• [ACTIVITY]: From the records below, copy the lines that include "resultats".

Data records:
- Opening Delimiter -
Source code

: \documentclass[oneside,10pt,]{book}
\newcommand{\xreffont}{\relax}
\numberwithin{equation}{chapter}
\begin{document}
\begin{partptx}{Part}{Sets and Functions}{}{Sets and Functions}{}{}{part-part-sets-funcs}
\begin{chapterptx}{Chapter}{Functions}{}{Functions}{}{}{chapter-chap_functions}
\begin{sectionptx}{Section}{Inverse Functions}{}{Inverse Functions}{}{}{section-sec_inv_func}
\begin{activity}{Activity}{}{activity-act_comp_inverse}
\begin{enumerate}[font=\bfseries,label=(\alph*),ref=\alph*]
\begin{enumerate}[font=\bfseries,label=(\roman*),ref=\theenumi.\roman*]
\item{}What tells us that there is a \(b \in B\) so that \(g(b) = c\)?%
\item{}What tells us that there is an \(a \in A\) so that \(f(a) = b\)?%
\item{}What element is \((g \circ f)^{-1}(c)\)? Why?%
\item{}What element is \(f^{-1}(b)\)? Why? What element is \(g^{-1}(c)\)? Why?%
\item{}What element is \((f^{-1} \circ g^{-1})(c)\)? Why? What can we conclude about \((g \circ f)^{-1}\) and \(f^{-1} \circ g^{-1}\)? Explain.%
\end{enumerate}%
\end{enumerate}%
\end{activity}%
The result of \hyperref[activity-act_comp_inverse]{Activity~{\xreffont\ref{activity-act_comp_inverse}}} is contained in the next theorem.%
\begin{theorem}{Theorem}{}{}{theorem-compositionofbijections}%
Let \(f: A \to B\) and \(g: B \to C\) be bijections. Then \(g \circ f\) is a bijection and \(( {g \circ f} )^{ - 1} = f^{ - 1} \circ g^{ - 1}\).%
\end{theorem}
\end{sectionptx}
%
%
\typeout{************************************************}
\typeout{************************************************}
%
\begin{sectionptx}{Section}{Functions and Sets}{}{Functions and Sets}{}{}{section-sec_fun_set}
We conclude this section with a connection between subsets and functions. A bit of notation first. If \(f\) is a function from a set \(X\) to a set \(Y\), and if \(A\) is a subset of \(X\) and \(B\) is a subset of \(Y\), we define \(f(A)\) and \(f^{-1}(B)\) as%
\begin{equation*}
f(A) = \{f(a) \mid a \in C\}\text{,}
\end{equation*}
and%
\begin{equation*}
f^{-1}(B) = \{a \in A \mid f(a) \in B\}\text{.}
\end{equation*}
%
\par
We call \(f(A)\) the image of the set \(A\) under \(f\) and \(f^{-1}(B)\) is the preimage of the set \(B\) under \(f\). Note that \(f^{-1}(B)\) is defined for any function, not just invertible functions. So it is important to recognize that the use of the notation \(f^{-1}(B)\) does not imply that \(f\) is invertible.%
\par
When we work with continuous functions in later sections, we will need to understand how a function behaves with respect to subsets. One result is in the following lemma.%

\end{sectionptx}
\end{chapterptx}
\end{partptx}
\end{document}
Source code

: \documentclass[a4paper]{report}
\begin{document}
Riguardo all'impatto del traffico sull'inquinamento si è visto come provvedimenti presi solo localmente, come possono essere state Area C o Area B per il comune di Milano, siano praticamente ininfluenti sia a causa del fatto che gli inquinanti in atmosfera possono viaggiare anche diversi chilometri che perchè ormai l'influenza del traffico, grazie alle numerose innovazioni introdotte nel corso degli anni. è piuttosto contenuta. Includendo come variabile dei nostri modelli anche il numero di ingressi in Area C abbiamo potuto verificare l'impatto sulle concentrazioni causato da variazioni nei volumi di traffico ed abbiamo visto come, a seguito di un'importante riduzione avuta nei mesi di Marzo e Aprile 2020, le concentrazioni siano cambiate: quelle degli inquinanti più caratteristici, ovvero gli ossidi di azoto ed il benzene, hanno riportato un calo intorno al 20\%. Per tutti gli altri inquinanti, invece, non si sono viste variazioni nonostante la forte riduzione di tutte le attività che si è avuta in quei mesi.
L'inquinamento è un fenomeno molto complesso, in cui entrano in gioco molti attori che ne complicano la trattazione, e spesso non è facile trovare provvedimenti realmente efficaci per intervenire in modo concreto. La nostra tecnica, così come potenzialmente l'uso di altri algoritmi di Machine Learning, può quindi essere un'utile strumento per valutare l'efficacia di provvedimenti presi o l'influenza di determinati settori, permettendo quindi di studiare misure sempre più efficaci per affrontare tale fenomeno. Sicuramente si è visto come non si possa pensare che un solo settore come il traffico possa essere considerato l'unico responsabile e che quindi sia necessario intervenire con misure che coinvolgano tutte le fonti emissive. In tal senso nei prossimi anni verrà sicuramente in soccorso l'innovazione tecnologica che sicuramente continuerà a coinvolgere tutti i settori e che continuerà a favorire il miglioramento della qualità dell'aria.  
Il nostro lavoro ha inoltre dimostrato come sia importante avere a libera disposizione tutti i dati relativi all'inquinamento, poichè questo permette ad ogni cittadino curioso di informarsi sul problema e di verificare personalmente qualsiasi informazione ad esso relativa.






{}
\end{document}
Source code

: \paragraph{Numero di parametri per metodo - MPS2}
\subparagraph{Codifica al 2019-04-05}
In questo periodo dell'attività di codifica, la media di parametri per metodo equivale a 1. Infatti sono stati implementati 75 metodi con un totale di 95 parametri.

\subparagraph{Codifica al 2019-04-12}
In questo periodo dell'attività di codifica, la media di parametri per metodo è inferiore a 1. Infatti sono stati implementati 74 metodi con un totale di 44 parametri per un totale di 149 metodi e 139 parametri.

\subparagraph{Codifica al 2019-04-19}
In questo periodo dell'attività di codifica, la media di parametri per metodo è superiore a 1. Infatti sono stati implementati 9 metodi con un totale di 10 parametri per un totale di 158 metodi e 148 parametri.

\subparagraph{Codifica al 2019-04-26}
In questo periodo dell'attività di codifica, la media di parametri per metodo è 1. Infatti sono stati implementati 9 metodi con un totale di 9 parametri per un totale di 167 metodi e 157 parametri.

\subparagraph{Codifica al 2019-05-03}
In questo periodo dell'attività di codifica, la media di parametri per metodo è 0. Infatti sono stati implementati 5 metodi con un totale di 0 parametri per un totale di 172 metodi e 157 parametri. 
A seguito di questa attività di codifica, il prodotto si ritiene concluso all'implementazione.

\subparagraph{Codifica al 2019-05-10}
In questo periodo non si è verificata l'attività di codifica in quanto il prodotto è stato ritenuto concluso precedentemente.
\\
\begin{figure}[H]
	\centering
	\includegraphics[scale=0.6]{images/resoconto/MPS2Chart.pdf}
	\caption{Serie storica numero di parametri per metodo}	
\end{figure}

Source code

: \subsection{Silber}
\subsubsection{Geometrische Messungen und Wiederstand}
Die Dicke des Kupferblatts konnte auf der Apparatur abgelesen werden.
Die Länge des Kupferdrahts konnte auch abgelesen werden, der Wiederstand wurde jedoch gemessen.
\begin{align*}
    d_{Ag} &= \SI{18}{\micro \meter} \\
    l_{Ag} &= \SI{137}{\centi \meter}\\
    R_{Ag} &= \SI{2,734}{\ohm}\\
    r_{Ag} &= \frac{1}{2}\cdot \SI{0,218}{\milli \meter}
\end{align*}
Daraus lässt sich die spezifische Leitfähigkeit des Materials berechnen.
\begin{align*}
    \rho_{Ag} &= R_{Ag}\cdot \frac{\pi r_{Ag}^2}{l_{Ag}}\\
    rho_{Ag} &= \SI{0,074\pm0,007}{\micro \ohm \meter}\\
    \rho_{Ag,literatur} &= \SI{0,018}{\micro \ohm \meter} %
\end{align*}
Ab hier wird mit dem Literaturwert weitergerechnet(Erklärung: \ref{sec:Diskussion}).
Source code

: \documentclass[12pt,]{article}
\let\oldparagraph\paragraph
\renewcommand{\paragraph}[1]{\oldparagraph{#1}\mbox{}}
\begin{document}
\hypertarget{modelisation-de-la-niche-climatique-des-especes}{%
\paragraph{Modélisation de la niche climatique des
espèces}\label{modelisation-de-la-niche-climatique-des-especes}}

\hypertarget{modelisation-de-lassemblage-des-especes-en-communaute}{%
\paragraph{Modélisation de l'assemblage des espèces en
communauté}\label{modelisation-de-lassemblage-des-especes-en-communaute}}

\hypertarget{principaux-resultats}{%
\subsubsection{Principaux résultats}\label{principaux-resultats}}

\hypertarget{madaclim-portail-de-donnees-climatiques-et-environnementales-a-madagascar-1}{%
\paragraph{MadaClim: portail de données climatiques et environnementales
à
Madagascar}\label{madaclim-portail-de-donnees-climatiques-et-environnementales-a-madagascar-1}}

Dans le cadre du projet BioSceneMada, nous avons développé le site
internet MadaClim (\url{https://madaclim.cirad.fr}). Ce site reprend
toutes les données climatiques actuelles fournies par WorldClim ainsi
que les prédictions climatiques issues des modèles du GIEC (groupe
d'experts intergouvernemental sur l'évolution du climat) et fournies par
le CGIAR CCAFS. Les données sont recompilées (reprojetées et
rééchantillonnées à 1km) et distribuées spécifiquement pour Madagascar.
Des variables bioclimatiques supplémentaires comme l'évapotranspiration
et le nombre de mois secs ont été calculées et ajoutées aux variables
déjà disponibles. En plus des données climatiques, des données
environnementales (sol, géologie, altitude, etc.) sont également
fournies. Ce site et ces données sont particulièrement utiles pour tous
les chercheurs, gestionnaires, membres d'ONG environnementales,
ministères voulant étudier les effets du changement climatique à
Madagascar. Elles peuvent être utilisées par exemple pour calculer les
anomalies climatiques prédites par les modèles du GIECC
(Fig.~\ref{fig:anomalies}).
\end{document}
- Closing Delimiter -
• [WRITTEN SOLUTION]:
\hypertarget{principaux-resultats}{%
\subsubsection{Principaux résultats}\label{principaux-resultats}}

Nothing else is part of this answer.